**What you are asked to do:** Stop after the line that contains "This requirement entails"; until then, restate each line of the entries word for word from the very first.
··· Material for this task ···
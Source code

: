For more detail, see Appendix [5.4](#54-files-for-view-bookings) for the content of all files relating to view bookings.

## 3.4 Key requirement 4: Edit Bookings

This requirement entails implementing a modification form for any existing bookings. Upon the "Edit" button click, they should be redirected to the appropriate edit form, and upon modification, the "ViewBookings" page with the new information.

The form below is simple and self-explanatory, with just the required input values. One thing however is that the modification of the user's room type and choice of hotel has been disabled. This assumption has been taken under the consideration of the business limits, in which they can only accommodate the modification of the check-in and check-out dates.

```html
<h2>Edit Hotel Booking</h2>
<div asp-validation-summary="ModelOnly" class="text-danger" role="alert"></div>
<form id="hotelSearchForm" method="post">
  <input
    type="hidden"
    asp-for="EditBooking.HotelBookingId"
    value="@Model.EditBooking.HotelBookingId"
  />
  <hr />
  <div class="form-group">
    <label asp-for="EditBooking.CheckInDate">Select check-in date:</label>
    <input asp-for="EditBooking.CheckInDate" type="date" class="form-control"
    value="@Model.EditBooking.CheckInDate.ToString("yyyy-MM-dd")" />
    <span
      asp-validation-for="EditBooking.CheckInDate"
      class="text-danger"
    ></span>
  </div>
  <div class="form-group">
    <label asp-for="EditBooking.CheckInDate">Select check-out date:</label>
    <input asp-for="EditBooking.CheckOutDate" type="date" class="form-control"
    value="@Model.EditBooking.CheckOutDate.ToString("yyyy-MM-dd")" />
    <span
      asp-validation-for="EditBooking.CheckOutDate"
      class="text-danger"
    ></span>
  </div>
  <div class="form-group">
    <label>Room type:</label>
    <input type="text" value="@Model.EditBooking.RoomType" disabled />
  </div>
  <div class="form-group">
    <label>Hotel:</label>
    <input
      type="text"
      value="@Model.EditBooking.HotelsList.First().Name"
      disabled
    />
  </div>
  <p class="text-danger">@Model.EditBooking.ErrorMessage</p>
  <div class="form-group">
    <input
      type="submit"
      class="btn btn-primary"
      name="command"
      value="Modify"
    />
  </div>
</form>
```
···
**Answer section:**
Source code

:For more detail, see Appendix [5.4](#54-files-for-view-bookings) for the content of all files relating to view bookings.

## 3.4 Key requirement 4: Edit Bookings

This requirement entails implementing a modification form for any existing bookings. Upon the "Edit" button click, they should be redirected to the appropriate edit form, and upon modification, the "ViewBookings" page with the new information.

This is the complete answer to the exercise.